TuringLang / Turing.jl

Bayesian inference with probabilistic programming.
https://turinglang.org
MIT License
2.02k stars 218 forks source link

Cannot sample from bounded distribution when using Dual types #2088

Open itsdfish opened 11 months ago

itsdfish commented 11 months ago

Hi all,

I believe I found a bug while trying to generate posterior predictive distributions. As shown below, it is possible to sample from distributions unless they are bounded and more than one sample is drawn. The error occurs with other bounded distributions, such as Gamma. It looks like it could be an issue with either Turing or Distributions. Sorry if I filed to the wrong package.

works

using Turing 

@model function test_model()
    μ ~ Gamma(2, 2)
    σ ~ Gamma(2, 2)
    return rand(Normal(μ, σ))
end

chain = sample(test_model(), NUTS(1000, .85), MCMCThreads(), 1000, 1)

works

using Turing 

@model function test_model()
    μ ~ Gamma(2, 2)
    σ ~ Gamma(2, 2)
    return rand(Normal(μ, σ), 1)
end

chain = sample(test_model(), NUTS(1000, .85), MCMCThreads(), 1000, 1)

works

using Turing 

@model function test_model()
    μ ~ Gamma(2, 2)
    σ ~ Gamma(2, 2)
    return rand(InverseGaussian(μ, σ))
end

chain = sample(test_model(), NUTS(1000, .85), MCMCThreads(), 1000, 1)

Fails

using Turing 

@model function test_model()
    μ ~ Gamma(2, 2)
    σ ~ Gamma(2, 2)
    return rand(InverseGaussian(μ, σ), 1)
end

chain = sample(test_model(), NUTS(1000, .85), MCMCThreads(), 1000, 1)

truncated error

ERROR: TaskFailedException

    nested task error: TaskFailedException

        nested task error: MethodError: no method matching Float64(::ForwardDiff.Dual{ForwardDiff.Tag{Turing.TuringTag, Float64}, Float64, 2})
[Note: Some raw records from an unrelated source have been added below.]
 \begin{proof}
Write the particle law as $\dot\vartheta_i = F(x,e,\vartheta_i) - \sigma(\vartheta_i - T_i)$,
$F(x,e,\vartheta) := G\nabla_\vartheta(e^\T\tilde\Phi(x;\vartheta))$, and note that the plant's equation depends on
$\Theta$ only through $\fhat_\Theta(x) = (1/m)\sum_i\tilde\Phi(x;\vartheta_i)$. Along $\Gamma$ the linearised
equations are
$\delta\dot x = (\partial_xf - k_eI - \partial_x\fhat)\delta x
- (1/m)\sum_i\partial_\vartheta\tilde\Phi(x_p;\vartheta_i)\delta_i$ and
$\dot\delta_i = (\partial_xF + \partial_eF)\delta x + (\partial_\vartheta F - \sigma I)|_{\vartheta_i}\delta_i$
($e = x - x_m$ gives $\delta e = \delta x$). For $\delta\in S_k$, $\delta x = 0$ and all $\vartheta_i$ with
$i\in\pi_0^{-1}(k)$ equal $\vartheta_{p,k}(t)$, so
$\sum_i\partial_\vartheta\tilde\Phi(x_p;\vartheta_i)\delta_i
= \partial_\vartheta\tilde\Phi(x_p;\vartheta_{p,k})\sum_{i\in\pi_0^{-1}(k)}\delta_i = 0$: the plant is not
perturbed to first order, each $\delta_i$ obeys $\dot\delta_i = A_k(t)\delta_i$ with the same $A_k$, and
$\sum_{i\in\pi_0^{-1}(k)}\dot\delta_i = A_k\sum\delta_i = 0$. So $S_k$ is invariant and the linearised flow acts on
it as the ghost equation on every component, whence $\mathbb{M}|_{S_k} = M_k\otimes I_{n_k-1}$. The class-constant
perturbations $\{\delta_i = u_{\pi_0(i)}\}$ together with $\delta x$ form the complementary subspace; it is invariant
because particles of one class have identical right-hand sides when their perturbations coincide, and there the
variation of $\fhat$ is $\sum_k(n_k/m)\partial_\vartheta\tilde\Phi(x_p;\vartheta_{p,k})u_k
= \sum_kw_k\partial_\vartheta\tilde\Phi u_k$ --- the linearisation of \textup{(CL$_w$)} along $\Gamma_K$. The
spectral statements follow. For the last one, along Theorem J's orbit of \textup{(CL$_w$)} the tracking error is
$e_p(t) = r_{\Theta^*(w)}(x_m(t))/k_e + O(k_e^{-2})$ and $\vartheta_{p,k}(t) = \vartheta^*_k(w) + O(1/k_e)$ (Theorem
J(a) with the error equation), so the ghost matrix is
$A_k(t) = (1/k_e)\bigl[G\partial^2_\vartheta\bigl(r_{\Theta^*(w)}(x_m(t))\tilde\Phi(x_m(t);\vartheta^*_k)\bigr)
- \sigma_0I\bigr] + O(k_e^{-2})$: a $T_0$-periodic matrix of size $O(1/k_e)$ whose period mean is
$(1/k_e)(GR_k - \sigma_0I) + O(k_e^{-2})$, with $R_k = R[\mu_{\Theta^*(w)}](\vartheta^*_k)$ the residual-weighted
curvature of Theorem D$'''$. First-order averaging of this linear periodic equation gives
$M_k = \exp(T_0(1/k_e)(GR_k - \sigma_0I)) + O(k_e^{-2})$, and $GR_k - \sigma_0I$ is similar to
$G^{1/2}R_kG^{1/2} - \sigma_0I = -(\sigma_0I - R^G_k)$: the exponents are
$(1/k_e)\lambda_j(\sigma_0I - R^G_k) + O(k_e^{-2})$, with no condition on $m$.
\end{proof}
        Closest candidates are:
          (::Type{T})(::Real, ::RoundingMode) where T<:AbstractFloat
           @ Base rounding.jl:207
          (::Type{T})(::T) where T<:Number
           @ Core boot.jl:792
          (::Type{T})(::AbstractChar) where T<:Union{AbstractChar, Number}
           @ Base char.jl:50
          ...

        Stacktrace:
          [1] convert(#unused#::Type{Float64}, x::ForwardDiff.Dual{ForwardDiff.Tag{Turing.TuringTag, Float64}, Float64, 2})
            @ Base ./number.jl:7
          [2] setindex!(A::Vector{Float64}, x::ForwardDiff.Dual{ForwardDiff.Tag{Turing.TuringTag, Float64}, Float64, 2}, i1::Int64)
            @ Base ./array.jl:969
          [3] _rand!
            @ ~/.julia/packages/Distributions/wyOWr/src/univariates.jl:147 [inlined]
          [4] rand!
            @ ~/.julia/packages/Distributions/wyOWr/src/univariates.jl:142 [inlined]
          [5] rand
            @ ~/.julia/packages/Distributions/wyOWr/src/genericrand.jl:52 [inlined]
          [6] rand
            @ ~/.julia/packages/Distributions/wyOWr/src/genericrand.jl:24 [inlined]
          [7] rand
            @ ~/.julia/packages/Distributions/wyOWr/src/genericrand.jl:22 [inlined]

versions

  Julia 1.9.3
  [31c24e10] Distributions v0.25.102
  [366bfd00] DynamicPPL v0.23.18
  [fce5fe82] Turing v0.29.1
torfjelde commented 11 months ago

This is an unfortunate interaction between ForwardDiff.jl and Distributions.jl :confused:

I'd probably just do something like:

@model function test_model_inference()
    μ ~ Gamma(2, 2)
    σ ~ Gamma(2, 2)
    return μ, σ
end

@model function test_model()
    @submodel μ, σ = test_model_inference()
    return rand(InverseGaussian(μ, σ), 1)
end

# Use `test_model_inference` for, well, inference.
chain = sample(test_model_inference(), NUTS(1000, .85), MCMCThreads(), 1000, 1)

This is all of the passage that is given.